→ Exercise
The records must be returned word for word.

→ Data items
——————————
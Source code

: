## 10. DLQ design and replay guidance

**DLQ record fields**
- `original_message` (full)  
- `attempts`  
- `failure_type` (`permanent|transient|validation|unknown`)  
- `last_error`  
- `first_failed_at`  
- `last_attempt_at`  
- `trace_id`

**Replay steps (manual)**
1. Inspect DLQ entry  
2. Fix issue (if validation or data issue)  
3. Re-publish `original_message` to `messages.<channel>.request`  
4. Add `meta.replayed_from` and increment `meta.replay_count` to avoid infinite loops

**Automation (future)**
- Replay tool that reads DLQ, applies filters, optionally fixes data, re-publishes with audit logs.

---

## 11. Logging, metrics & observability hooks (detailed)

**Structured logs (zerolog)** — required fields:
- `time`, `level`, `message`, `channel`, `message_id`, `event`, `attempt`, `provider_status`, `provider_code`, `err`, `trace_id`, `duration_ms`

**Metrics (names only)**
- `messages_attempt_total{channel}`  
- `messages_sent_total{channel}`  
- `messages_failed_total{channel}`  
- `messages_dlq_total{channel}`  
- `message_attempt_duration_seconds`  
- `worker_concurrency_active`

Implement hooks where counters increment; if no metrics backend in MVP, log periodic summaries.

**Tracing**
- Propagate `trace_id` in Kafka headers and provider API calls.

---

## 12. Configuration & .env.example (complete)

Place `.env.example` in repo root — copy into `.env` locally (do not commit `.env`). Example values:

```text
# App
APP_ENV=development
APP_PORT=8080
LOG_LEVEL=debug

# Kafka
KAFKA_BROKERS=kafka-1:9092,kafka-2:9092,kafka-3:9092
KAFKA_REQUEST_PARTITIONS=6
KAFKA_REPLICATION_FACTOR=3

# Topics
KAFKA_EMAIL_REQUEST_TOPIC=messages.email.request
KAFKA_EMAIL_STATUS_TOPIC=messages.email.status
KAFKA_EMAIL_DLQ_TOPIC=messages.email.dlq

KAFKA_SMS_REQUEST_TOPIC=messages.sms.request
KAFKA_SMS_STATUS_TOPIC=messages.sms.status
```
——————————
→ Result of the exercise
Source code

:## 10. DLQ design and replay guidance

**DLQ record fields**
- `original_message` (full)  
- `attempts`  
- `failure_type` (`permanent|transient|validation|unknown`)  
- `last_error`  
- `first_failed_at`  
- `last_attempt_at`  
- `trace_id`

**Replay steps (manual)**
1. Inspect DLQ entry  
2. Fix issue (if validation or data issue)  
3. Re-publish `original_message` to `messages.<channel>.request`  
4. Add `meta.replayed_from` and increment `meta.replay_count` to avoid infinite loops

**Automation (future)**
- Replay tool that reads DLQ, applies filters, optionally fixes data, re-publishes with audit logs.

---

## 11. Logging, metrics & observability hooks (detailed)

**Structured logs (zerolog)** — required fields:
- `time`, `level`, `message`, `channel`, `message_id`, `event`, `attempt`, `provider_status`, `provider_code`, `err`, `trace_id`, `duration_ms`

**Metrics (names only)**
- `messages_attempt_total{channel}`  
- `messages_sent_total{channel}`  
- `messages_failed_total{channel}`  
- `messages_dlq_total{channel}`  
- `message_attempt_duration_seconds`  
- `worker_concurrency_active`

Implement hooks where counters increment; if no metrics backend in MVP, log periodic summaries.

**Tracing**
- Propagate `trace_id` in Kafka headers and provider API calls.

---

## 12. Configuration & .env.example (complete)

Place `.env.example` in repo root — copy into `.env` locally (do not commit `.env`). Example values:

```text
# App
APP_ENV=development
APP_PORT=8080
LOG_LEVEL=debug

# Kafka
KAFKA_BROKERS=kafka-1:9092,kafka-2:9092,kafka-3:9092
KAFKA_REQUEST_PARTITIONS=6
KAFKA_REPLICATION_FACTOR=3

# Topics
KAFKA_EMAIL_REQUEST_TOPIC=messages.email.request
KAFKA_EMAIL_STATUS_TOPIC=messages.email.status
KAFKA_EMAIL_DLQ_TOPIC=messages.email.dlq

KAFKA_SMS_REQUEST_TOPIC=messages.sms.request
KAFKA_SMS_STATUS_TOPIC=messages.sms.status
```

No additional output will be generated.